Notice that as the number of parameters increase, the residual sum of squares goes down, but the second term (a penalty) increases.
To apply AIC to model selection, we choose the model that has the lowest AIC value.
n = len(x)
aic = lambda rss, p, n: n * np.log(rss/(n-p-1)) + 2*p
RSS1 = ss(fmin(ss, [0,1], args=(x,y)), x, y)
RSS2 = ss2(fmin(ss2, [1,1,-1], args=(x,y)), x, y)
print aic(RSS1, 2, n), aic(RSS2, 3, n)
Optimization terminated successfully.
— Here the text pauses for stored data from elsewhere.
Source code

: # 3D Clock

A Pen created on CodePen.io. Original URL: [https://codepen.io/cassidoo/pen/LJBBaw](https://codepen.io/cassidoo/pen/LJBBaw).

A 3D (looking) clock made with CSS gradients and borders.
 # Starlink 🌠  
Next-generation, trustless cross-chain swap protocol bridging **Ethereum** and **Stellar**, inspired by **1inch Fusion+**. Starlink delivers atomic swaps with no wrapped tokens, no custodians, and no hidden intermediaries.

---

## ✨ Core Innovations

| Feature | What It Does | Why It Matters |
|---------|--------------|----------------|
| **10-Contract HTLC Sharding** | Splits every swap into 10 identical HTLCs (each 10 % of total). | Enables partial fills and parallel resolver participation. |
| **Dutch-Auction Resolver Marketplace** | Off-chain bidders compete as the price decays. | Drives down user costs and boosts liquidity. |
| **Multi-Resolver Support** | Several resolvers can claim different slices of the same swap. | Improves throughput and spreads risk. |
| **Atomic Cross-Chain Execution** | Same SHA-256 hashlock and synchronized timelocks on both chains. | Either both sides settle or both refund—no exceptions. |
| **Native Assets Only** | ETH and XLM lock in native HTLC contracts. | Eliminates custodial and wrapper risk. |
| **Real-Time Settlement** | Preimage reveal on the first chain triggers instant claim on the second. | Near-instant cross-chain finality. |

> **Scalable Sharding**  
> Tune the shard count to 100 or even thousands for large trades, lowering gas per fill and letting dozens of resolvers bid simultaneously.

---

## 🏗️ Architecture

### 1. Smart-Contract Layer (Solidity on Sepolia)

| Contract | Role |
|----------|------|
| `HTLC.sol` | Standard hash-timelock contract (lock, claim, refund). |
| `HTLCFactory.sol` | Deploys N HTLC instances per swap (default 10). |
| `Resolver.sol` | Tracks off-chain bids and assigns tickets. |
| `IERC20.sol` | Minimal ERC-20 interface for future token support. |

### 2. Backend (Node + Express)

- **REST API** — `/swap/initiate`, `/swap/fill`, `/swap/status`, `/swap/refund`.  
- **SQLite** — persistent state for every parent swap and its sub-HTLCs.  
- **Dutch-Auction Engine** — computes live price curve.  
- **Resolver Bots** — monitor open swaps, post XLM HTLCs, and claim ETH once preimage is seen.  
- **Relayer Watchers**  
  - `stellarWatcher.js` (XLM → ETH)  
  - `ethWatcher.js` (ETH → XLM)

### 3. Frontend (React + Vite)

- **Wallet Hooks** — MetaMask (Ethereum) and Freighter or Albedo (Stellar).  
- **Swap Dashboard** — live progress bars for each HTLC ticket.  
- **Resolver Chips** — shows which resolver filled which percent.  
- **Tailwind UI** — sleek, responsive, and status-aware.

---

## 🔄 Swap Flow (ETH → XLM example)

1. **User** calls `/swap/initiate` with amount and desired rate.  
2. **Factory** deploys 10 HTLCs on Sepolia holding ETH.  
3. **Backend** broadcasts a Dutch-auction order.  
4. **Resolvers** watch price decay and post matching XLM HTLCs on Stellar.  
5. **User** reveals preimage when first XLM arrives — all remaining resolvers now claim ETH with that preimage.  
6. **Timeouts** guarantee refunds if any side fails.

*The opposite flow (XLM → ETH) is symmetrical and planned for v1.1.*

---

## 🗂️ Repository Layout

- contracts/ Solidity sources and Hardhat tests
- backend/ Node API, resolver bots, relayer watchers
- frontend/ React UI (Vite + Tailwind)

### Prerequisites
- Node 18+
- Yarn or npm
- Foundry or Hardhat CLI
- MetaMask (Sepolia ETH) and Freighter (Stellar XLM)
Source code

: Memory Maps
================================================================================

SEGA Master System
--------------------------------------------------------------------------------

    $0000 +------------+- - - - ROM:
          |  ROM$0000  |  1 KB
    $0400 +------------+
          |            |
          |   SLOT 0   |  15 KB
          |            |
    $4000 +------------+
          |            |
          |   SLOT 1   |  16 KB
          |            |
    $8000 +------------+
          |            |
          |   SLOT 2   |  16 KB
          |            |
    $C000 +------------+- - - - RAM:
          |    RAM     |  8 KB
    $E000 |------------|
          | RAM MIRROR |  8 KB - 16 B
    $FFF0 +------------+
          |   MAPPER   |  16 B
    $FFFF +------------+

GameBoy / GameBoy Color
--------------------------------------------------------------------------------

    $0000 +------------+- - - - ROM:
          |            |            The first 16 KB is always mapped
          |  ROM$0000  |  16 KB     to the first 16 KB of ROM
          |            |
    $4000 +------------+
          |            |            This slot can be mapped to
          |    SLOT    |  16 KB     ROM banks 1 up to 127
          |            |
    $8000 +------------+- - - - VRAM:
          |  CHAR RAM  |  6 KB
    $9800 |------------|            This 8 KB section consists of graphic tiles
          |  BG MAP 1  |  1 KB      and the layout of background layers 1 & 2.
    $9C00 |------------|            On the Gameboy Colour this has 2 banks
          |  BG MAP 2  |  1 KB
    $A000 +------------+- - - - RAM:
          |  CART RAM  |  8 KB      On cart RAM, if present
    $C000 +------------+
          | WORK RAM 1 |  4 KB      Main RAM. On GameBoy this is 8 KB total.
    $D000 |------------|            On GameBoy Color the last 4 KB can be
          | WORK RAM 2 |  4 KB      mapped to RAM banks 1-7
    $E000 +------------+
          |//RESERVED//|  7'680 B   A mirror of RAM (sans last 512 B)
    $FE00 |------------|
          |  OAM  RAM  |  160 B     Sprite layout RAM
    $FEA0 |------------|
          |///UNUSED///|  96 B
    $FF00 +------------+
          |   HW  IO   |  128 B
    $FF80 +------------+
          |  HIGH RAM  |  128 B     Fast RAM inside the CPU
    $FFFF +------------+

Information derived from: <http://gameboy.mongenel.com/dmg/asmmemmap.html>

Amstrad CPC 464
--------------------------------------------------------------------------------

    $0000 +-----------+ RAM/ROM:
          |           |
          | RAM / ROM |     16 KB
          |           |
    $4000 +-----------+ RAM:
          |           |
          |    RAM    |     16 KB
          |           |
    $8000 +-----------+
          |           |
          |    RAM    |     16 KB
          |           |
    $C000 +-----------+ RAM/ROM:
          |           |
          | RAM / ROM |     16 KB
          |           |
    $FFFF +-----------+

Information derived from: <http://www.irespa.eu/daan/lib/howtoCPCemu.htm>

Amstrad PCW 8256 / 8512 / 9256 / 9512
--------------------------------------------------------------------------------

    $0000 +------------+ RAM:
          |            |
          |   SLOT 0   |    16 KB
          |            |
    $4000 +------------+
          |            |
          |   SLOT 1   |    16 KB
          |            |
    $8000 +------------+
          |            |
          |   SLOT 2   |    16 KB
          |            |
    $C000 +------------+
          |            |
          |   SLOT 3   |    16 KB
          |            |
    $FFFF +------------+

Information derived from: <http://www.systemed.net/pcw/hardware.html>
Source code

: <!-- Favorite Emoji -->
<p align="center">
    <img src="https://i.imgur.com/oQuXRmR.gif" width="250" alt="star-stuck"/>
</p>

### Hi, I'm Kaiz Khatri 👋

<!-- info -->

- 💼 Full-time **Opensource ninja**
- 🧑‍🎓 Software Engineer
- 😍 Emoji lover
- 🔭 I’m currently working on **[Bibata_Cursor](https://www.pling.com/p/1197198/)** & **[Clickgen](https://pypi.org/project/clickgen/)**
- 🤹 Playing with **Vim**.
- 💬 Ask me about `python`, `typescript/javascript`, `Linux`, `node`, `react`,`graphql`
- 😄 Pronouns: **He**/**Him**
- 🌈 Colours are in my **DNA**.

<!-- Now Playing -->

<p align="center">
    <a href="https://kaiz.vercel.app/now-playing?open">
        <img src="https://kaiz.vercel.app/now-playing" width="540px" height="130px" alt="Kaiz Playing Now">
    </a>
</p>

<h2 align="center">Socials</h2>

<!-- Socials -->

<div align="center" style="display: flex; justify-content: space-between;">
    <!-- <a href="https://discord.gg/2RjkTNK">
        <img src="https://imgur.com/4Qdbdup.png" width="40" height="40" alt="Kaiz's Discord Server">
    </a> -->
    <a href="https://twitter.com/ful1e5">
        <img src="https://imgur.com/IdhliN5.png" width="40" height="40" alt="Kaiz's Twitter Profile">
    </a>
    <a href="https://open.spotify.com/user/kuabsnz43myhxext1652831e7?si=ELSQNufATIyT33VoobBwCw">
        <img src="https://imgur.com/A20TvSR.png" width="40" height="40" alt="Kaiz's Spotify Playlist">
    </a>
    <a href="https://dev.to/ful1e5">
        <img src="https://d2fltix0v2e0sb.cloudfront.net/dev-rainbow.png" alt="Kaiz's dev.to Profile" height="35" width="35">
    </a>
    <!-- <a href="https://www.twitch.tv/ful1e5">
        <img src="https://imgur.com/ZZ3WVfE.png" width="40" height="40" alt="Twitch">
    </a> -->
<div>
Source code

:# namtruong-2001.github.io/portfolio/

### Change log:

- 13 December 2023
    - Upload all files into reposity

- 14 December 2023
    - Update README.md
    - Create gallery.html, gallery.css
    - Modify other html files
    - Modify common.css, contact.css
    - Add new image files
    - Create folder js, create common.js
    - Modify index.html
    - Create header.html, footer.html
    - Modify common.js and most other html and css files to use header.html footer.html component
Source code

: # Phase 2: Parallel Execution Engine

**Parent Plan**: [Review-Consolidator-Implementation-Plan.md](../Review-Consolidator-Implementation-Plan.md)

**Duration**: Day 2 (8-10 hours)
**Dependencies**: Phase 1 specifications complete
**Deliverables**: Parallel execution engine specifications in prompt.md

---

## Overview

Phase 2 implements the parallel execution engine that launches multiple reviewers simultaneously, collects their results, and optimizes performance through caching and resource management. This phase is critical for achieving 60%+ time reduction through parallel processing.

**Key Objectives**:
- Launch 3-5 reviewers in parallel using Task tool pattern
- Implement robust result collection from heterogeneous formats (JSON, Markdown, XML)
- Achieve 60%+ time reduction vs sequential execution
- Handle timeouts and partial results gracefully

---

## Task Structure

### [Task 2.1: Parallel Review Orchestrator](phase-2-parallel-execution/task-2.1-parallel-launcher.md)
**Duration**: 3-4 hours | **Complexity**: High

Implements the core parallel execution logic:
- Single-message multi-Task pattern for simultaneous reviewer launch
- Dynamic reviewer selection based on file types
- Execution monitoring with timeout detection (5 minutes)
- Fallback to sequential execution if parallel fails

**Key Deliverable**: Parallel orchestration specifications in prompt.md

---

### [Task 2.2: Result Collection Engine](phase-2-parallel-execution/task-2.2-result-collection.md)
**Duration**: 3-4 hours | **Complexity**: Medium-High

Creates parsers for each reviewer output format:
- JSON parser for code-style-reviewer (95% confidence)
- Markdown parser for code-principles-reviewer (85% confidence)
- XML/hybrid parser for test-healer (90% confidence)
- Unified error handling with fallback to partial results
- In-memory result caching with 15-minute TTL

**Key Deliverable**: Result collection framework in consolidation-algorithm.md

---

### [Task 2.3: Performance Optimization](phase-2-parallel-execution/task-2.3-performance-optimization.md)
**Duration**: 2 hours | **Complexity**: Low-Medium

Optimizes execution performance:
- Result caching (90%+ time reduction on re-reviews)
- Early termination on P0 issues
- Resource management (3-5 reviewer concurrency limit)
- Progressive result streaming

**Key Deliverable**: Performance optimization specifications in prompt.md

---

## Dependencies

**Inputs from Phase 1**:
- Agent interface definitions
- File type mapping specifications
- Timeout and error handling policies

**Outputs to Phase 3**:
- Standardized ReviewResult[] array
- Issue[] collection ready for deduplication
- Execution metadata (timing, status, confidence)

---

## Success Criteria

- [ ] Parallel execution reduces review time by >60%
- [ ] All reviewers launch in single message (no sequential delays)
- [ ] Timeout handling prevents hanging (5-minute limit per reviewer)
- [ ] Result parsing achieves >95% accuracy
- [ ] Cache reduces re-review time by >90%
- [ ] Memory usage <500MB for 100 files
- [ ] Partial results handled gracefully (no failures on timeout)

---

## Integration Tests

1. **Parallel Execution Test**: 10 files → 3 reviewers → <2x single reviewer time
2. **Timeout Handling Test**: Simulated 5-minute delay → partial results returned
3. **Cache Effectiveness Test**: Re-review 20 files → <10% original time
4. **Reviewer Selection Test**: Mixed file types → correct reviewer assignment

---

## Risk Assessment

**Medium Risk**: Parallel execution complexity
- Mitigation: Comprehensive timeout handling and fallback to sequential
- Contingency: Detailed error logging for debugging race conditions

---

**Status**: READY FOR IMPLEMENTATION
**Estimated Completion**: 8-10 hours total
Current function value: 21.375000 Iterations: 79 Function evaluations: 153 Optimization terminated successfully. Current function value: 14.001110 Iterations: 198 Function evaluations: 372 15.7816583572 17.6759368019
Hence, we would select the 2-parameter (linear) model.
Fitting a line to the relationship between two variables using the least squares approach is sensible when the variable we are trying to predict is continuous, but what about when the data are dichotomous?
Let's consider the problem of predicting survival in the Titanic disaster, based on our available information. For example, lets say that we want to predict survival as a function of the fare paid for the journey.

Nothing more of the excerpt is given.